The Craighead County Election Commission met Monday to go over the finishing touches for the May 10 election. Early voting begins Tuesday (May 3) from 8 a.m. to 5 p.m. and ends May 9 at the election annex on Jefferson Avenue in Jonesboro. Clack and commission chairman Jeannette Robertson said nearly 150 absentee votes were sent out in connection with both elections. As of midday Monday (May 2), 68 were returned to election officials.

Voters will decide the council race among five candidates: Bobby Long, Joseph Woodbury, James Bowman, Phillip Cook and Richard Wang. The five candidates have participated in a series of debates and forums in the past several weeks. In addition to a forum Thursday (April 28) sponsored by the city of Jonesboro, the candidates also debated issues Friday (April 29) at the NEA Political Animals meeting.

The debate Friday mainly centered around the property maintenance code.

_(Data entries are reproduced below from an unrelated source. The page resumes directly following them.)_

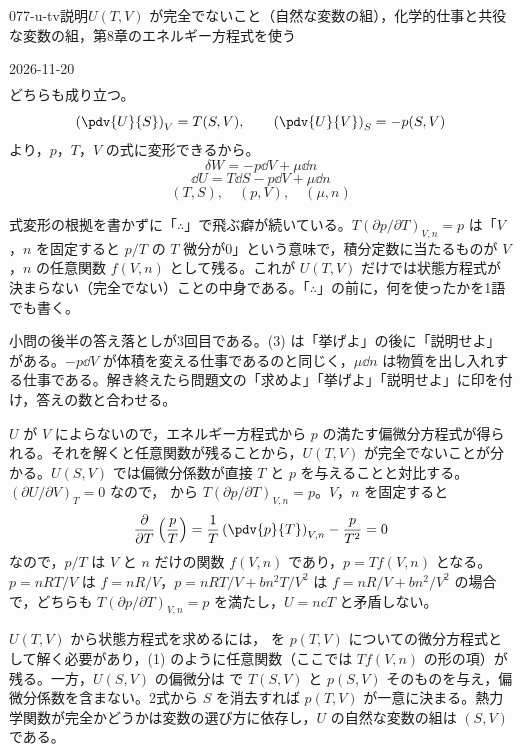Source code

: \documentclass[uplatex,dvipdfmx,a4paper,11pt]{jsarticle}
\begin{document}
\begin{mondai}{077-u-tv}{説明}{$U(T,V)$ が完全でないこと（自然な変数の組），化学的仕事と共役な変数の組，第8章のエネルギー方程式を使う}
\begin{kotaeutsushi}{2026-11-20}
\begin{align*}
\end{align*}
どちらも成り立つ。
\[ \left(\pdv{U}{S}\right)_{V}=T(S,V), \qquad \left(\pdv{U}{V}\right)_{S}=-p(S,V) \]
より，$p$，$T$，$V$ の式に変形できるから。
\[ \delta W=-p\dd V+\mu\dd n \]
\[ \dd U=T\dd S-p\dd V+\mu\dd n \]
\[ (T,S),\quad (p,V),\quad (\mu,n) \]
\end{kotaeutsushi}
\begin{kizuki}
\item {} 式変形の根拠を書かずに「$\therefore$」で飛ぶ癖が続いている。$T(\partial p/\partial T)_{V,n}=p$ は「$V$，$n$ を固定すると $p/T$ の $T$ 微分が0」という意味で，積分定数に当たるものが $V$，$n$ の任意関数 $f(V,n)$ として残る。これが $U(T,V)$ だけでは状態方程式が決まらない（完全でない）ことの中身である。「$\therefore$」の前に，何を使ったかを1語でも書く。
\item {} 小問の後半の答え落としが3回目である。(3) は「挙げよ」の後に「説明せよ」がある。$-p\dd V$ が体積を変える仕事であるのと同じく，$\mu\dd n$ は物質を出し入れする仕事である。解き終えたら問題文の「求めよ」「挙げよ」「説明せよ」に印を付け，答えの数と合わせる。
\end{kizuki}
\begin{tadashii}
\houshin $U$ が $V$ によらないので，エネルギー方程式から $p$ の満たす偏微分方程式が得られる。それを解くと任意関数が残ることから，$U(T,V)$ が完全でないことが分かる。$U(S,V)$ では偏微分係数が直接 $T$ と $p$ を与えることと対比する。
\keisan {} $(\partial U/\partial V)_{T} = 0$ なので， から $T(\partial p/\partial T)_{V,n} = p$。$V$，$n$ を固定すると
\[ \frac{\partial}{\partial T}\left(\frac{p}{T}\right) =\frac{1}{T}\left(\pdv{p}{T}\right)_{V,n} - \frac{p}{T^{2}} = 0 \]
なので，$p/T$ は $V$ と $n$ だけの関数 $f(V,n)$ であり，$p = Tf(V,n)$ となる。$p = nRT/V$ は $f = nR/V$，$p = nRT/V + bn^{2}T/V^{2}$ は $f = nR/V + bn^{2}/V^{2}$ の場合で，どちらも $T(\partial p/\partial T)_{V,n} = p$ を満たし，$U = ncT$ と矛盾しない。

 $U(T,V)$ から状態方程式を求めるには， を $p(T,V)$ についての微分方程式として解く必要があり，(1) のように任意関数（ここでは $Tf(V,n)$ の形の項）が残る。一方，$U(S,V)$ の偏微分は  で $T(S,V)$ と $p(S,V)$ そのものを与え，偏微分係数を含まない。2式から $S$ を消去すれば $p(T,V)$ が一意に決まる。熱力学関数が完全かどうかは変数の選び方に依存し，$U$ の自然な変数の組は $(S,V)$ である。


\end{tadashii}
\end{mondai}
\end{document}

Long, Woodbury, Bowman and Cook have said they are in support of repealing the code, while Wang said he supports the plan. Supporters have said the plan, which tied 6-6 in the Jonesboro City Council and approved when Mayor Harold Perrin broke the tie, would provide teeth in existing city codes and would go after dilapidated homes throughout Jonesboro.

Opponents have called the plan “government overreach,” saying certain provisions including allowing code enforcement officers to go into homes, would violate the 4th Amendment protection over illegal searches and seizures. However, supporters have countered that a code enforcement officer must receive written permission before they can enter a home.

Polls will be open from 7:30 a.m. to 7:30 p.m. May 10. Election commissioners also worked on preparations for a possible June 7 runoff on the council race. If no candidate receives 50% of the vote, the top two finishers will advance to the runoff. However, a runoff can be avoided if a candidate receives at least 40% of the vote and leads the other four candidates by 20% or more, Craighead County Clerk Kade Holliday said Friday (April 29).

All registered voters in Jonesboro are eligible to vote in the council race and repeal vote, officials have said.

The winner of the council race will replace longtime council member Tim McCall, who resigned earlier this year after moving out of the district. The person who wins the election will serve until Dec. 31, 2018.